Description of the task: Drop all images. Then write out each line below exactly as given.

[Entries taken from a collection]
.....
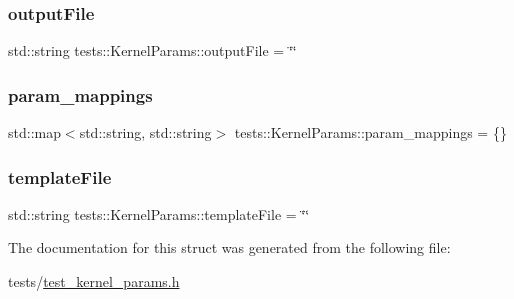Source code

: \subsubsection{\texorpdfstring{output\+File}{outputFile}}
{\footnotesize\ttfamily std\+::string tests\+::\+Kernel\+Params\+::output\+File = \char`\"{}\char`\"{}}

\mbox{\label{structtests_1_1KernelParams_a80bd8fec07cf507128923b01df069162}} 
\subsubsection{\texorpdfstring{param\+\_\+mappings}{param\_mappings}}
{\footnotesize\ttfamily std\+::map$<$std\+::string, std\+::string$>$ tests\+::\+Kernel\+Params\+::param\+\_\+mappings = \{\}}

\mbox{\label{structtests_1_1KernelParams_aba4e8ce0e7f164dae2e76e492d2dc560}} 
\subsubsection{\texorpdfstring{template\+File}{templateFile}}
{\footnotesize\ttfamily std\+::string tests\+::\+Kernel\+Params\+::template\+File = \char`\"{}\char`\"{}}



The documentation for this struct was generated from the following file\+:\begin{DoxyCompactItemize}
\item 
tests/\hyperlink{test__kernel__params_8h}{test\+\_\+kernel\+\_\+params.\+h}\end{DoxyCompactItemize}
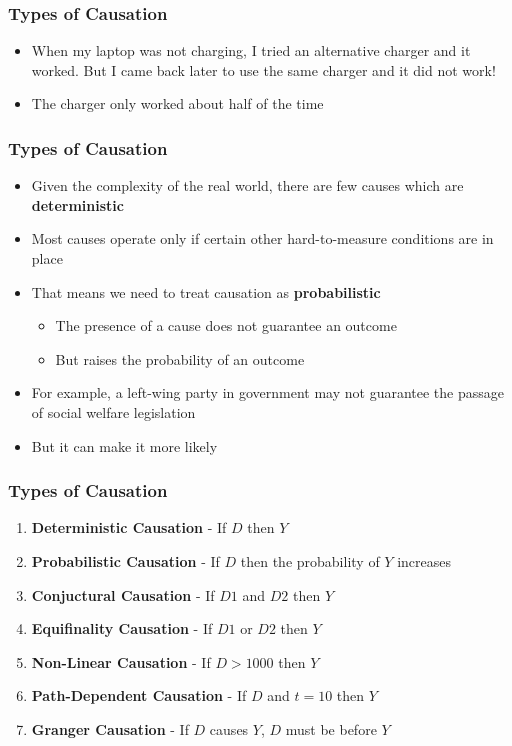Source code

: \documentclass[xcolor=x11names,compress]{beamer}\usepackage[]{graphicx}\usepackage[]{color}
\renewcommand{\(}{\begin{columns}}
\renewcommand{\)}{\end{columns}}
\newcommand{\<}[1]{\begin{column}{#1}}
\renewcommand{\>}{\end{column}}
\begin{document}
\begin{frame}
\frametitle{Types of Causation}
\begin{itemize}
\item When my laptop was not charging, I tried an alternative charger and it worked. But I came back later to use the same charger and it did not work! 
\pause
\item The charger only worked about half of the time
\end{itemize}
\end{frame}

\begin{frame}
\frametitle{Types of Causation}
\begin{itemize}
\item Given the complexity of the real world, there are few causes which are \textbf{deterministic}
\pause
\item Most causes operate only if certain other hard-to-measure conditions are in place
\pause
\item That means we need to treat causation as \textbf{probabilistic}
\pause
\begin{itemize}
\item The presence of a cause does not guarantee an outcome
\item But raises the probability of an outcome
\pause
\end{itemize}
\item For example, a left-wing party in government may not guarantee the passage of social welfare legislation
\item But it can make it more likely
\end{itemize}
\end{frame}

\begin{frame}
\frametitle{Types of Causation}
\begin{enumerate}
\item \textbf{Deterministic Causation} - If $D$ then $Y$
\pause
\item \textbf{Probabilistic Causation} - If $D$ then the probability of $Y$ increases
\pause
\item \textbf{Conjuctural Causation} - If $D1$ and $D2$ then $Y$
\pause
\item \textbf{Equifinality Causation} - If $D1$ or $D2$ then $Y$
\pause
\item \textbf{Non-Linear Causation} - If $D>1000$ then $Y$
\pause
\item \textbf{Path-Dependent Causation} - If $D$ and $t=10$ then $Y$
\pause
\item \textbf{Granger Causation} - If $D$ causes $Y$, $D$ must be before $Y$
\end{enumerate}
\end{frame}
\end{document}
.....
Output of the task:
Source code

: \subsubsection{\texorpdfstring{output\+File}{outputFile}}
{\footnotesize\ttfamily std\+::string tests\+::\+Kernel\+Params\+::output\+File = \char`\"{}\char`\"{}}

\mbox{\label{structtests_1_1KernelParams_a80bd8fec07cf507128923b01df069162}} 
\subsubsection{\texorpdfstring{param\+\_\+mappings}{param\_mappings}}
{\footnotesize\ttfamily std\+::map$<$std\+::string, std\+::string$>$ tests\+::\+Kernel\+Params\+::param\+\_\+mappings = \{\}}

\mbox{\label{structtests_1_1KernelParams_aba4e8ce0e7f164dae2e76e492d2dc560}} 
\subsubsection{\texorpdfstring{template\+File}{templateFile}}
{\footnotesize\ttfamily std\+::string tests\+::\+Kernel\+Params\+::template\+File = \char`\"{}\char`\"{}}



The documentation for this struct was generated from the following file\+:\begin{DoxyCompactItemize}
\item 
tests/\hyperlink{test__kernel__params_8h}{test\+\_\+kernel\+\_\+params.\+h}\end{DoxyCompactItemize}
Source code

: \documentclass[xcolor=x11names,compress]{beamer}\usepackage[]{graphicx}\usepackage[]{color}
\renewcommand{\(}{\begin{columns}}
\renewcommand{\)}{\end{columns}}
\newcommand{\<}[1]{\begin{column}{#1}}
\renewcommand{\>}{\end{column}}
\begin{document}
\begin{frame}
\frametitle{Types of Causation}
\begin{itemize}
\item When my laptop was not charging, I tried an alternative charger and it worked. But I came back later to use the same charger and it did not work! 
\pause
\item The charger only worked about half of the time
\end{itemize}
\end{frame}

\begin{frame}
\frametitle{Types of Causation}
\begin{itemize}
\item Given the complexity of the real world, there are few causes which are \textbf{deterministic}
\pause
\item Most causes operate only if certain other hard-to-measure conditions are in place
\pause
\item That means we need to treat causation as \textbf{probabilistic}
\pause
\begin{itemize}
\item The presence of a cause does not guarantee an outcome
\item But raises the probability of an outcome
\pause
\end{itemize}
\item For example, a left-wing party in government may not guarantee the passage of social welfare legislation
\item But it can make it more likely
\end{itemize}
\end{frame}

\begin{frame}
\frametitle{Types of Causation}
\begin{enumerate}
\item \textbf{Deterministic Causation} - If $D$ then $Y$
\pause
\item \textbf{Probabilistic Causation} - If $D$ then the probability of $Y$ increases
\pause
\item \textbf{Conjuctural Causation} - If $D1$ and $D2$ then $Y$
\pause
\item \textbf{Equifinality Causation} - If $D1$ or $D2$ then $Y$
\pause
\item \textbf{Non-Linear Causation} - If $D>1000$ then $Y$
\pause
\item \textbf{Path-Dependent Causation} - If $D$ and $t=10$ then $Y$
\pause
\item \textbf{Granger Causation} - If $D$ causes $Y$, $D$ must be before $Y$
\end{enumerate}
\end{frame}
\end{document}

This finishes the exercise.